Extracted data: Begin

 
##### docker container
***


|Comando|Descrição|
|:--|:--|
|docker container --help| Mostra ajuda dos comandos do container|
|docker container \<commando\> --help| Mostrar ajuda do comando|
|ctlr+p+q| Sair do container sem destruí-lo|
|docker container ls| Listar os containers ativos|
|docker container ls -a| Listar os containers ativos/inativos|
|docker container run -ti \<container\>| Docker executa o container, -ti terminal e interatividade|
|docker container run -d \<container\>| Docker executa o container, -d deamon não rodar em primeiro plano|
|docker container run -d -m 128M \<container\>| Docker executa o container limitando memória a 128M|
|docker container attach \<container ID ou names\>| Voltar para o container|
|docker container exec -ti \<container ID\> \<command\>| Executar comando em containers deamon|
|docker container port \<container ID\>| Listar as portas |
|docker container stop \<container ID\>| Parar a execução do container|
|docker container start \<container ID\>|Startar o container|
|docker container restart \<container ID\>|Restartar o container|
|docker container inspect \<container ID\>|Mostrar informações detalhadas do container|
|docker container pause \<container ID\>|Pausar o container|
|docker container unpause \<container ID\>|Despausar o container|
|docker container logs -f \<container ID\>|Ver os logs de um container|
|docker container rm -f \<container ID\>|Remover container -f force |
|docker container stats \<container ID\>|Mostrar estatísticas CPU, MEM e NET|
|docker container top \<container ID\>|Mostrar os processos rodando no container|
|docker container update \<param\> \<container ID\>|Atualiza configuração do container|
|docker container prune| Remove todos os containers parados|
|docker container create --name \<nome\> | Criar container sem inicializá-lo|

Extracted data: End
Extracted data: Begin

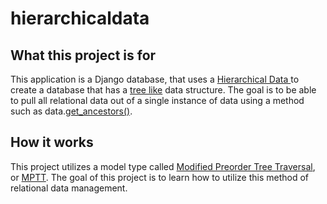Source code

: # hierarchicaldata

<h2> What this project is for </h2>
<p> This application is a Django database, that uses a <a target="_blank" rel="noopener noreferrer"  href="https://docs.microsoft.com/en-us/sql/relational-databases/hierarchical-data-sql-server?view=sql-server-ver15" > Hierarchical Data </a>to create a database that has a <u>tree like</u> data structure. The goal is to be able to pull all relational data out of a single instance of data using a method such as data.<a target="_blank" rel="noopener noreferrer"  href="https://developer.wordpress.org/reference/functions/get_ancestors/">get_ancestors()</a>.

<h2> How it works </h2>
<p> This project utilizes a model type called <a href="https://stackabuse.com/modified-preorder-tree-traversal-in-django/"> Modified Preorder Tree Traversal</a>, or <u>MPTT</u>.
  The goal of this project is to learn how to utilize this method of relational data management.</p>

Extracted data: End

Take the records above and return, word for word, only the lines that fall from the line with "ajuda do comando|" to the line with "memória a 128M|", both of them included.

|docker container \<commando\> --help| Mostrar ajuda do comando|
|ctlr+p+q| Sair do container sem destruí-lo|
|docker container ls| Listar os containers ativos|
|docker container ls -a| Listar os containers ativos/inativos|
|docker container run -ti \<container\>| Docker executa o container, -ti terminal e interatividade|
|docker container run -d \<container\>| Docker executa o container, -d deamon não rodar em primeiro plano|
|docker container run -d -m 128M \<container\>| Docker executa o container limitando memória a 128M|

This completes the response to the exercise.